Целый год после смерти папы я жила, как в тумане. Я без всякого удовольствия ходила в лицей, но все же старалась получать хорошие отметки, чтобы маме не взбрело в голову показать меня психиатру. Меня постоянно мучили вопросы. Я не слышала весь разговор, состоявшийся в тот вечер, и пыталась понять, что могло происходить во время войны в родильном доме. Я не могла больше жить в Арвильере, в обстановке лжи. Думаю, в конце концов Алиса о чем-то стала догадываться. Я понимала это по взглядам, которые она на меня бросала. По этим самым взглядам, которые кажутся безобидными, чтобы не вызывать подозрения, но которые пытаются проникнуть в душу. Именно в этот момент я захотела приехать к тебе в Париж.
Через год после смерти папы, когда мы приезжали в Арвильер на выходные и на каникулы, я принялась методично рыться в вещах Абуэло, чтобы найти доказательства того, чем он занимался во время войны. Я пользовалась моментами, когда оставалась в доме одна. Прошло три месяца, прежде чем я наткнулась на письмо, отпечатанное на машинке. Оно было тщательно спрятано среди прочих документов. Пожелтевшее, но в хорошем состоянии, письмо было датировано июнем 1941 года. Под ним стояла подпись Макса Зольмана, одного из начальников нацистских родильных домов. Нет нужды говорить тебе, что в то время я ничего не слышала ни об этом человеке, ни о Центральном бюро лебенсборнов — да я даже этого слова не знала. Письмо было адресовано доктору Дитриху, главному врачу штаба и директору родильного дома «Дюстервальд». Взяв словарь, я попыталась прочесть его. В письме говорилось о гигиене, о снабжении продовольствием и о витаминных растворах.

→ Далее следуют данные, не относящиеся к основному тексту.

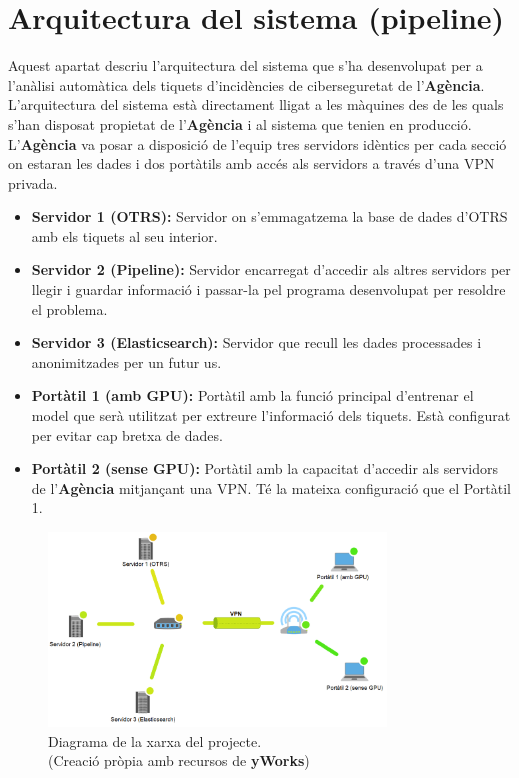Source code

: \section{Arquitectura del sistema (pipeline)}
Aquest apartat descriu l'arquitectura del sistema que s'ha desenvolupat per a l'anàlisi automàtica dels tiquets d'incidències de ciberseguretat de l'\textbf{Agència}. L'arquitectura del sistema està directament lligat a les màquines des de les quals s'han disposat propietat de l'\textbf{Agència} i al sistema que tenien en producció. L'\textbf{Agència} va posar a disposició de l'equip tres servidors idèntics per cada secció on estaran les dades i dos portàtils amb accés als servidors a través d'una VPN privada.

\begin{itemize}
     \item \textbf{Servidor 1 (OTRS):} Servidor on s'emmagatzema la base de dades d'OTRS amb els tiquets al seu interior.
     \item \textbf{Servidor 2 (Pipeline):} Servidor encarregat d'accedir als altres servidors per llegir i guardar informació i passar-la pel programa desenvolupat per resoldre el problema.
     \item \textbf{Servidor 3 (Elasticsearch):} Servidor que recull les dades processades i anonimitzades per un futur us.
\end{itemize}

\begin{itemize}
     \item \textbf{Portàtil 1 (amb GPU):} Portàtil amb la funció principal d'entrenar el model que serà utilitzat per extreure l'informació dels tiquets. Està configurat per evitar cap bretxa de dades.
     \item \textbf{Portàtil 2 (sense GPU):} Portàtil amb la capacitat d'accedir als servidors de l'\textbf{Agència} mitjançant una VPN. Té la mateixa configuració que el Portàtil 1.
\end{itemize}

\begin{figure}[H]
     \centering
     \includegraphics[width=0.8\textwidth]{network.png}
     \caption[Diagrama de la xarxa del projecte]{Diagrama de la xarxa del projecte. \\ (Creació pròpia amb recursos de \textbf{yWorks})}
     \label{fig:network}
\end{figure}

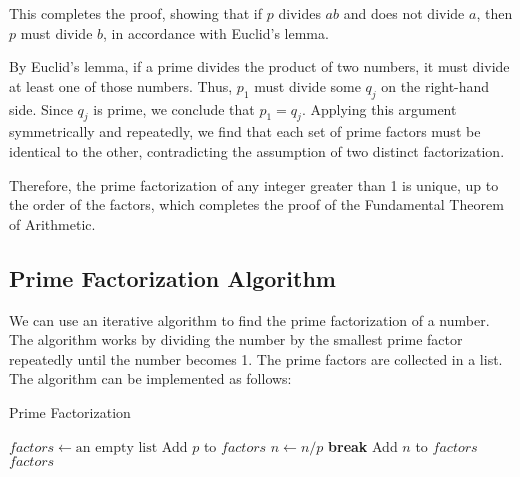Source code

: \documentclass[oneside]{book}
\begin{document}
{{	This completes the proof, showing that if \(p\) divides \(ab\) and does not divide \(a\), then \(p\) must divide \(b\), in accordance with Euclid's lemma.}

By Euclid's lemma, if a prime divides the product of two numbers, it must divide at least one of those numbers. Thus, $p_1$ must divide some $q_j$ on the right-hand side. Since $q_j$ is prime, we conclude that $p_1 = q_j$. Applying this argument symmetrically and repeatedly, we find that each set of prime factors must be identical to the other, contradicting the assumption of two distinct factorization.

Therefore, the prime factorization of any integer greater than 1 is unique, up to the order of the factors, which completes the proof of the Fundamental Theorem of Arithmetic.
}


\subsection{Prime Factorization Algorithm}
We can use an iterative algorithm to find the prime factorization of a number. The algorithm works by dividing the number by the smallest prime factor repeatedly until the number becomes 1. The prime factors are collected in a list.
The algorithm can be implemented as follows:
\begin{algorithm}
	\caption{Prime Factorization}
	\begin{algorithmic}[H]
		\State $factors \gets \text{an empty list}$
		 
		\State Add $p$ to $factors$
		\State $n \gets n / p$
		\EndWhile
		\State \textbf{break}
		\EndIf
		\EndFor
		\State Add $n$ to $factors$
		\EndIf
		\State \Return $factors$
		\EndFunction
	\end{algorithmic}
\end{algorithm}
\end{document}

Я стала наводить справки о лебенсборнах и прочитала почти все, что можно было отыскать в библиотеках. Мне понадобилось время, чтобы найти информацию о лебенсборне, который они называли «Дюстервальд». В архиве департамента я наткнулась на несколько документов, в которых шла речь о нацистском родильном доме в Сернанкуре. Тогда я вспомнила, что в тот вечер папа и Абуэло вскользь упоминали о евреях. Мне не составило труда мысленно восстановить то, что происходило в 1940-х годах. Наш дед, наш дорогой Абуэло, которого мы всегда считали участником Сопротивления, работал в родильном доме Марны, где проводился расовый отбор, в то время как во всей Европе уничтожали евреев. Две грани одной политики. С одной стороны, первый масштабный опыт над человечеством с применением законов евгеники. С другой, геноцид «низших» рас.